## [TASK PROMPT]
Answer with a bare number: the count of lines in the data below that contain the word "steps".
===== EXERCISE INPUT =====
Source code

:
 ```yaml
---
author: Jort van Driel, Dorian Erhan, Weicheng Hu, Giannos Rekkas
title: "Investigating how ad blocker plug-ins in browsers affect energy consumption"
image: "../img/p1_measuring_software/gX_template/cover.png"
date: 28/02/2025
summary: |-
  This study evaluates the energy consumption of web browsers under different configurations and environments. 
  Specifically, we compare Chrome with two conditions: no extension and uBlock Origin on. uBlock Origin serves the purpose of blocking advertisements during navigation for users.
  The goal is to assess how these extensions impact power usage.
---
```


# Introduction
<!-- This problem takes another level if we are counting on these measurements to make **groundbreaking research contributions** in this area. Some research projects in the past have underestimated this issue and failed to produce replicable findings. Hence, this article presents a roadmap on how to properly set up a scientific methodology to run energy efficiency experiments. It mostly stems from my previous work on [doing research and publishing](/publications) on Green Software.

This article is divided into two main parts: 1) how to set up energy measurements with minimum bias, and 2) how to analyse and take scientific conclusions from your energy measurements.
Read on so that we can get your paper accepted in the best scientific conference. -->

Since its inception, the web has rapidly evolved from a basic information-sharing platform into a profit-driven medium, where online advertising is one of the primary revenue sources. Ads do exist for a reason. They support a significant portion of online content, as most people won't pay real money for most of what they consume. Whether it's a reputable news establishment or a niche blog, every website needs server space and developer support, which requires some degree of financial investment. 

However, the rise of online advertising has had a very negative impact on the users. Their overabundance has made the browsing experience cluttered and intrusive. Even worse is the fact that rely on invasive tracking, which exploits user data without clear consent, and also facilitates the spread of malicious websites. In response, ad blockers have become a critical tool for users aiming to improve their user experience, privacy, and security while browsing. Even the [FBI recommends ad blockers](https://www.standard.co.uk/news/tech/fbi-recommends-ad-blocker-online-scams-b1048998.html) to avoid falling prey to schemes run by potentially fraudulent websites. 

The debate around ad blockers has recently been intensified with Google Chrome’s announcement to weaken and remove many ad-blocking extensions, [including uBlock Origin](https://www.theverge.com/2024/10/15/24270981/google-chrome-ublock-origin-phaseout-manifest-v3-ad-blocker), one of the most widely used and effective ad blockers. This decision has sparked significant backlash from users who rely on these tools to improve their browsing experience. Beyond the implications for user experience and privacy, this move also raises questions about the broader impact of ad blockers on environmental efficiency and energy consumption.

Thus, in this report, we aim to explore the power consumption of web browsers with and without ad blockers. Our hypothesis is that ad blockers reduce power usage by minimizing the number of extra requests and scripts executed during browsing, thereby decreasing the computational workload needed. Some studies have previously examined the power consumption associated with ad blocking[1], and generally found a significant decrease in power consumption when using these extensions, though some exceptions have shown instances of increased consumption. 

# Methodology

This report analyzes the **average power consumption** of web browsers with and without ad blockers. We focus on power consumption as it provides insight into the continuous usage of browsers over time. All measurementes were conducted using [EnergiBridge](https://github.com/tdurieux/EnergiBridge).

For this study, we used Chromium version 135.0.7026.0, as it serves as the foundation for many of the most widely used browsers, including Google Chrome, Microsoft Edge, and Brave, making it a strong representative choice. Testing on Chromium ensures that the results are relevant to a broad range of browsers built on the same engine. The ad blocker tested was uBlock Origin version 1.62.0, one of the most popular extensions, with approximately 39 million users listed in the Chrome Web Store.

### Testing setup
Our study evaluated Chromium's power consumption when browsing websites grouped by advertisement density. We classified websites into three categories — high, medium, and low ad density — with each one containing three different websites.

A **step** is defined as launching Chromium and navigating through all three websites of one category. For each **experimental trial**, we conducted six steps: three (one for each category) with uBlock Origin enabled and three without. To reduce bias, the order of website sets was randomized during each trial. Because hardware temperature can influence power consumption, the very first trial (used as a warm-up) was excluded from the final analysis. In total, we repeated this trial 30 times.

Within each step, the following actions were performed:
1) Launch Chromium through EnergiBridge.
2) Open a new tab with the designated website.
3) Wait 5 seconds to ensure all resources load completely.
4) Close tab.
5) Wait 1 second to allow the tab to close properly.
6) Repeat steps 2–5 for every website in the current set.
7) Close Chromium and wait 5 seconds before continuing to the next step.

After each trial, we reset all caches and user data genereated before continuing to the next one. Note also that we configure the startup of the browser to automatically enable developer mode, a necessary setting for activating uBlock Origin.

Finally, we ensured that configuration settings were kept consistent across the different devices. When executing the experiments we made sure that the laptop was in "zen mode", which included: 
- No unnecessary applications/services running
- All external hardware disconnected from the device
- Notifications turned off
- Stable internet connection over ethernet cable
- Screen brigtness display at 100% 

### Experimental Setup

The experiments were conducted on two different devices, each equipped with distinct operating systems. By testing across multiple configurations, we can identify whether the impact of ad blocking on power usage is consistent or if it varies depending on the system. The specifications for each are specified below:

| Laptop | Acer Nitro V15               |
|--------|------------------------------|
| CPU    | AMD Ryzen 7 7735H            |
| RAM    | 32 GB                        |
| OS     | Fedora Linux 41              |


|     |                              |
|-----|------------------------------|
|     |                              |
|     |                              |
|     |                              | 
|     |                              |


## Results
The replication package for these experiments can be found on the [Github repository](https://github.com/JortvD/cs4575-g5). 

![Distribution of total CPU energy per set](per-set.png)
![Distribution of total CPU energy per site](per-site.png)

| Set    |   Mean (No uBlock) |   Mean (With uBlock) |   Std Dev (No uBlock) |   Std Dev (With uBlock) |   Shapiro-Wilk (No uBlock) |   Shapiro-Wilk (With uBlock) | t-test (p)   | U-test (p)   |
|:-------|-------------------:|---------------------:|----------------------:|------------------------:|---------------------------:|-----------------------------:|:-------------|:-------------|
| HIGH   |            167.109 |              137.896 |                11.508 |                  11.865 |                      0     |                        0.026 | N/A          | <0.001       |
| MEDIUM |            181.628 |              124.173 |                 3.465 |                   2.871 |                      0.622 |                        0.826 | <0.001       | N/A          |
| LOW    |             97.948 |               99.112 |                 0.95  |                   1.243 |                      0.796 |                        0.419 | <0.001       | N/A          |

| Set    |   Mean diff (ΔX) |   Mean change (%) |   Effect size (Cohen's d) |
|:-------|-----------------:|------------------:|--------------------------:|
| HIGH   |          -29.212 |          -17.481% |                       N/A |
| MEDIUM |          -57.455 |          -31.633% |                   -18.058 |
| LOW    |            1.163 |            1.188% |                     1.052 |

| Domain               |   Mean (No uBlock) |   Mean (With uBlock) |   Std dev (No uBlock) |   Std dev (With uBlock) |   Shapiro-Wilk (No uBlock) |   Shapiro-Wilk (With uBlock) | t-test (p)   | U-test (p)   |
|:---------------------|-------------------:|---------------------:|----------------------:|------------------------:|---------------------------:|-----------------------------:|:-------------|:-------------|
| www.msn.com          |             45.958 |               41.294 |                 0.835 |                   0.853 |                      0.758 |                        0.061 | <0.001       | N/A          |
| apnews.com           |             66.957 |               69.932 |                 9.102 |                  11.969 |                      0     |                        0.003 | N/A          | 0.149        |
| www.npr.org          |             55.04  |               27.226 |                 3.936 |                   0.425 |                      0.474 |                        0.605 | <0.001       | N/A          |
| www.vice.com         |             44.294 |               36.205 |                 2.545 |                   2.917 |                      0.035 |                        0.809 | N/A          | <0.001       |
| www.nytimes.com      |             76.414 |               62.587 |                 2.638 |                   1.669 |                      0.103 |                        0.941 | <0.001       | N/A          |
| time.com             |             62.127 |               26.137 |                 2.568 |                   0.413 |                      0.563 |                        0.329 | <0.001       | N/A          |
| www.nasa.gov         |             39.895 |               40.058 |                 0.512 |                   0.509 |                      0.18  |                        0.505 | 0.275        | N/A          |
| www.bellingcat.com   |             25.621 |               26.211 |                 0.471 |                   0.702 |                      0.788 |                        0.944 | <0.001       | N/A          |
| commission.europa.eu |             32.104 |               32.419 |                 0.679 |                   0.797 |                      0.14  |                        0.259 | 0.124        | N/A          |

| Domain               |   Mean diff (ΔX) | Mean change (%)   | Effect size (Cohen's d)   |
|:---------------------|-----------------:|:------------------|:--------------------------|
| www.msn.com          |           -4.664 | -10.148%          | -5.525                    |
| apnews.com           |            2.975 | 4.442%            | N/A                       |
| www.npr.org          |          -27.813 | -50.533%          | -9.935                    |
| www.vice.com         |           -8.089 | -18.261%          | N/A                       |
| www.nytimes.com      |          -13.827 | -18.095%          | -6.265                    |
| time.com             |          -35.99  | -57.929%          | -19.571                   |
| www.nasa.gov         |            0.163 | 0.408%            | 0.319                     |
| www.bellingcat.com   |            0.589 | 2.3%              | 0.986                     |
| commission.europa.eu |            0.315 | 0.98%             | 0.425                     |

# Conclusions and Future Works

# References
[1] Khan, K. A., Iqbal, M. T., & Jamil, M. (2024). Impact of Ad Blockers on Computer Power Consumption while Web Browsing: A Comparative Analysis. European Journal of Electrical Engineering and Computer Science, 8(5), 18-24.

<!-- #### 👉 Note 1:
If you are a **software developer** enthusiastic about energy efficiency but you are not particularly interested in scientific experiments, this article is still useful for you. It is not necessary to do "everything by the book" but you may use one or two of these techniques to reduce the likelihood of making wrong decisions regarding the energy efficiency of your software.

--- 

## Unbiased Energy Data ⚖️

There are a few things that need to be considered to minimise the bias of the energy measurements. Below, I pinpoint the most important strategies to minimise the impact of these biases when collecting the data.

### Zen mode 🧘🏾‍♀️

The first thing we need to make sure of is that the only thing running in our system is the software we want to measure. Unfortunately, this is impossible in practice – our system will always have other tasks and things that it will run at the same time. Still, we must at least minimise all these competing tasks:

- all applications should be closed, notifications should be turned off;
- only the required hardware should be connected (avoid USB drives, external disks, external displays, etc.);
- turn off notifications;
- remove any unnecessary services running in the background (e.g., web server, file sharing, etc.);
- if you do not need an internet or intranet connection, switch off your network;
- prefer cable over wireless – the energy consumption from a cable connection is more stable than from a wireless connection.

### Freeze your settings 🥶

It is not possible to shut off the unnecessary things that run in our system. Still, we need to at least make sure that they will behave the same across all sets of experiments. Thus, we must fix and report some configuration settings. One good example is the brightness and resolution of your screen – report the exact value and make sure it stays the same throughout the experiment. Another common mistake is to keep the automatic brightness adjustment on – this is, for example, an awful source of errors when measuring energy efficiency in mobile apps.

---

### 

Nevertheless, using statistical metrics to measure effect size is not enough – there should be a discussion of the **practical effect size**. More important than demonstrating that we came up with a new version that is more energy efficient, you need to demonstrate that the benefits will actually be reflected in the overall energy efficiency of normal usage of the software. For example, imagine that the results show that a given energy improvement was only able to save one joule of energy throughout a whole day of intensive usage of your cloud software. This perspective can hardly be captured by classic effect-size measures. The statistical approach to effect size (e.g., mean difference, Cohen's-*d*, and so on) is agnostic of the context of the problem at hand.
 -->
=====
## [TASK SOLUTION]
2